Descriptors are released when:
— the process exits
— by calling the close system call
— implicitly after an exec when the descriptor is marked as close on exec.
Close-on-exec
When a process forks, all the descriptors are “duplicated” in the child process. If any of the descriptors are marked close on exec, then after the parent forks but before the child execs, the descriptors in the child marked as “close-on-exec” are closed and will no longer be available to the child process.
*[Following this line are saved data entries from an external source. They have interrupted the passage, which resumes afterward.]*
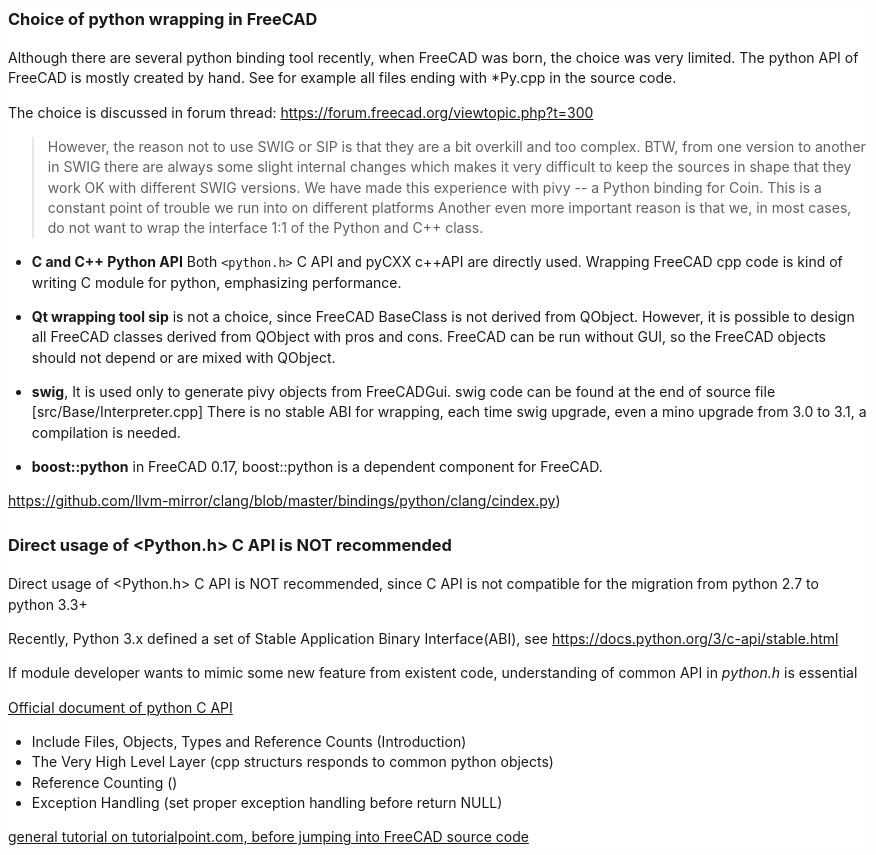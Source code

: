 ### Choice of python wrapping in FreeCAD

Although there are several python binding tool recently, when FreeCAD was born, the choice was very limited. The python API of FreeCAD is mostly created by hand. See for example all files ending with *Py.cpp in the source code.

The choice is discussed in forum thread: <https://forum.freecad.org/viewtopic.php?t=300>

> However, the reason not to use SWIG or SIP is that they are a bit overkill and too complex.
> BTW, from one version to another in SWIG there are always some slight internal changes which makes it very difficult to keep the sources in shape that they work OK with different SWIG versions. We have made this experience with pivy -- a Python binding for Coin. This is a constant point of trouble we run into on different platforms
> Another even more important reason is that we, in most cases, do not want to wrap the  interface 1:1 of the Python and C++ class.

- **C and C++ Python API**
Both `<python.h>` C API and pyCXX  c++API are directly used. Wrapping FreeCAD cpp code is kind of writing C module for python, emphasizing performance.

- **Qt wrapping tool sip** is not a choice, since FreeCAD BaseClass is not derived from QObject. However, it is possible to design all FreeCAD classes derived from QObject with pros and cons. FreeCAD can be run without GUI, so the FreeCAD objects should not depend or are mixed with QObject.

- **swig**, It is used only  to generate pivy objects from FreeCADGui. swig code can be found at the end of source file [src/Base/Interpreter.cpp]
 There is no stable ABI for wrapping, each time swig upgrade, even a mino upgrade from 3.0 to 3.1, a compilation is needed.

- **boost::python** in FreeCAD 0.17, boost::python is a dependent component for FreeCAD.


https://github.com/llvm-mirror/clang/blob/master/bindings/python/clang/cindex.py)



### Direct usage of <Python.h> C API is NOT recommended

Direct usage of <Python.h> C API is NOT recommended, since C API is not compatible for the migration from python 2.7 to python 3.3+

Recently, Python 3.x defined a set of Stable Application Binary Interface(ABI), see <https://docs.python.org/3/c-api/stable.html>

If module developer wants to mimic some new feature from existent code, understanding of common API in *python.h* is essential

[Official document of python C API](https://docs.python.org/2/c-api/)

- Include Files, Objects, Types and Reference Counts (Introduction)
- The Very High Level Layer (cpp structurs responds to common python objects)
- Reference Counting ()
- Exception Handling (set proper exception handling before return NULL)

[general tutorial on tutorialpoint.com, before jumping into FreeCAD source code](http://www.tutorialspoint.com/python/python_further_extensions.htm)


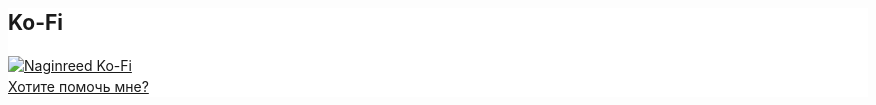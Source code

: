 ## Ko-Fi  
<a href="https://ko-fi.com/naginreed"><img src="https://github.com/Naginreed/irl-cae-setup-ioS/assets/71943093/29446800-fcff-4170-9ee0-7fec375ddfd8" alt="Naginreed Ko-Fi" height="60"></a><br> [Хотите помочь мне?](https://ko-fi.com/naginreed)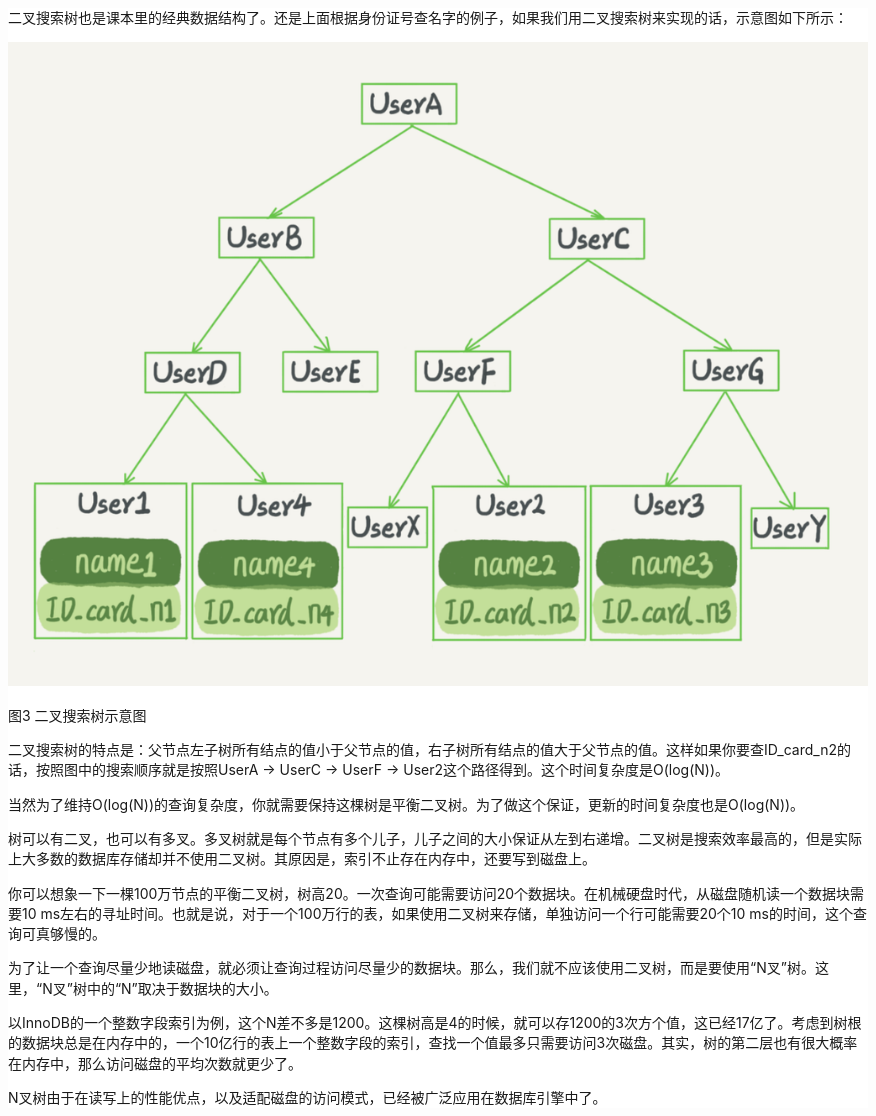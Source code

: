 二叉搜索树也是课本里的经典数据结构了。还是上面根据身份证号查名字的例子，如果我们用二叉搜索树来实现的话，示意图如下所示：

![](./httpsstatic001geekbangorgresourceimage046804fb9d24065635a6a637c25ba9ddde68.png)

图3 二叉搜索树示意图

二叉搜索树的特点是：父节点左子树所有结点的值小于父节点的值，右子树所有结点的值大于父节点的值。这样如果你要查ID\_card\_n2的话，按照图中的搜索顺序就是按照UserA \-> UserC \-> UserF \-> User2这个路径得到。这个时间复杂度是O\(log\(N\)\)。

当然为了维持O\(log\(N\)\)的查询复杂度，你就需要保持这棵树是平衡二叉树。为了做这个保证，更新的时间复杂度也是O\(log\(N\)\)。

树可以有二叉，也可以有多叉。多叉树就是每个节点有多个儿子，儿子之间的大小保证从左到右递增。二叉树是搜索效率最高的，但是实际上大多数的数据库存储却并不使用二叉树。其原因是，索引不止存在内存中，还要写到磁盘上。

你可以想象一下一棵100万节点的平衡二叉树，树高20。一次查询可能需要访问20个数据块。在机械硬盘时代，从磁盘随机读一个数据块需要10 ms左右的寻址时间。也就是说，对于一个100万行的表，如果使用二叉树来存储，单独访问一个行可能需要20个10 ms的时间，这个查询可真够慢的。

为了让一个查询尽量少地读磁盘，就必须让查询过程访问尽量少的数据块。那么，我们就不应该使用二叉树，而是要使用“N叉”树。这里，“N叉”树中的“N”取决于数据块的大小。

以InnoDB的一个整数字段索引为例，这个N差不多是1200。这棵树高是4的时候，就可以存1200的3次方个值，这已经17亿了。考虑到树根的数据块总是在内存中的，一个10亿行的表上一个整数字段的索引，查找一个值最多只需要访问3次磁盘。其实，树的第二层也有很大概率在内存中，那么访问磁盘的平均次数就更少了。

N叉树由于在读写上的性能优点，以及适配磁盘的访问模式，已经被广泛应用在数据库引擎中了。
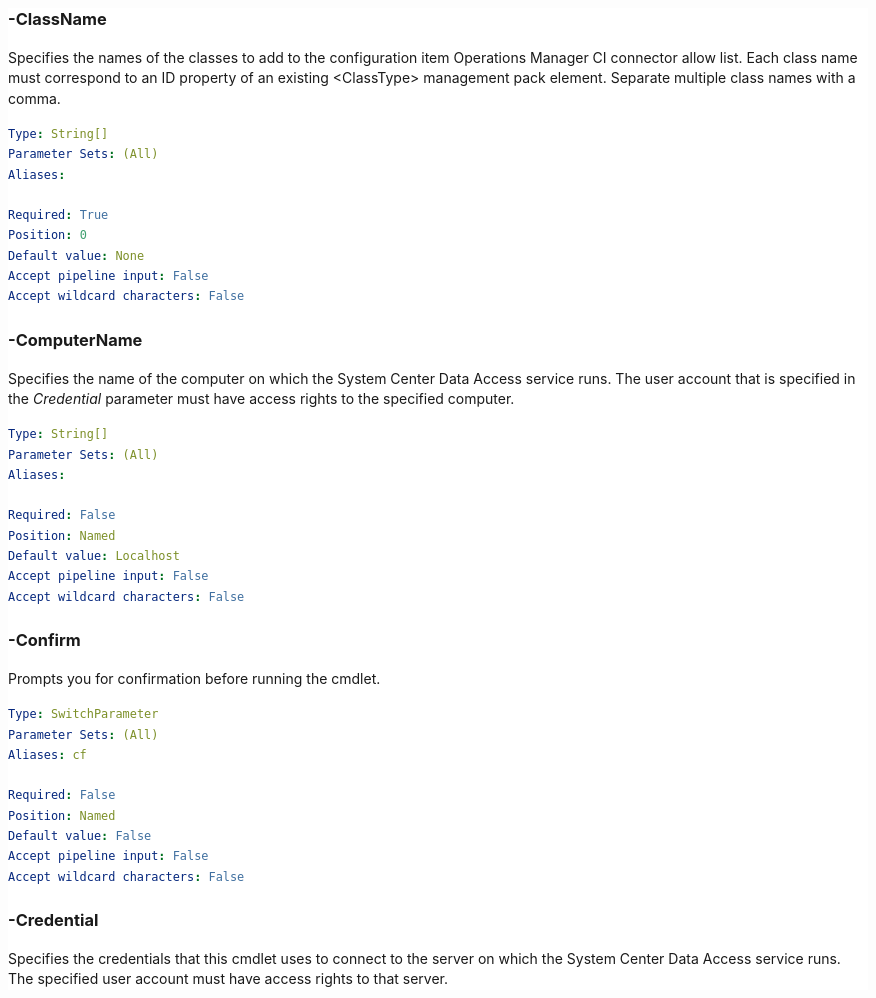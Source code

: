 ### -ClassName
Specifies the names of the classes to add to the configuration item Operations Manager CI connector allow list.
Each class name must correspond to an ID property of an existing \<ClassType\> management pack element.
Separate multiple class names with a comma.

```yaml
Type: String[]
Parameter Sets: (All)
Aliases: 

Required: True
Position: 0
Default value: None
Accept pipeline input: False
Accept wildcard characters: False
```

### -ComputerName
Specifies the name of the computer on which the System Center Data Access service runs.
The user account that is specified in the *Credential* parameter must have access rights to the specified computer.

```yaml
Type: String[]
Parameter Sets: (All)
Aliases: 

Required: False
Position: Named
Default value: Localhost
Accept pipeline input: False
Accept wildcard characters: False
```

### -Confirm
Prompts you for confirmation before running the cmdlet.

```yaml
Type: SwitchParameter
Parameter Sets: (All)
Aliases: cf

Required: False
Position: Named
Default value: False
Accept pipeline input: False
Accept wildcard characters: False
```

### -Credential
Specifies the credentials that this cmdlet uses to connect to the server on which the System Center Data Access service runs.
The specified user account must have access rights to that server.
Data transfer happens via a read or a write system call on a descriptor.
File Entry
Every descriptor points to a data structure called the file entry in the kernel. The file entry maintains a per descriptor file offset in bytes from the beginning of the file entry object. An open system call creates a new file entry.
Fork/Dup and File Entries
A fork system call results in descriptors being shared by the parent and child with share by reference semantics. Both the parent and the child are using the same descriptor and reference the same offset in the file entry. The same semantics apply to a dup/dup2 system call used to duplicate a file descriptor.
#include <unistd.h>
#include <sys/stat.h>
#include <fcntl.h>
#include <stdio.h>int main(char *argv[]) {
int fd = open("abc.txt", O_WRONLY | O_CREAT | O_TRUNC, 0666);
fork();
write(fd, "xyz", 3);
printf("%ld\n", lseek(fd, 0, SEEK_CUR));
close(fd);
return 0;
}
which prints:
3
6
More interesting is what the close-on-exec flag does, if the descriptors are only being shared. My guess is setting the flag removes the descriptor from the child’s descriptor table, so that the parent can still continue using the descriptor but the child wouldn’t be able to use it once it has exec-ed.
Offset-per-descriptor
As multiple descriptors can reference the same file entry, the file entry data structure maintains a file offset for every descriptor. Read and write operations begin at this offset and the offset itself updated after every data transfer. The offset determines the position in the file entry where the next read or write will happen. When a process terminates, the kernel reclaims all descriptors in use by the process. If the process in question was the last to reference the file entry, the kernel then deallocates that file entry.
Anatomy of a File Entry
Each file entry contains:
— the type
— an array of function pointers. This array of function pointers translates generic operations on file descriptors to file-type specific implementations.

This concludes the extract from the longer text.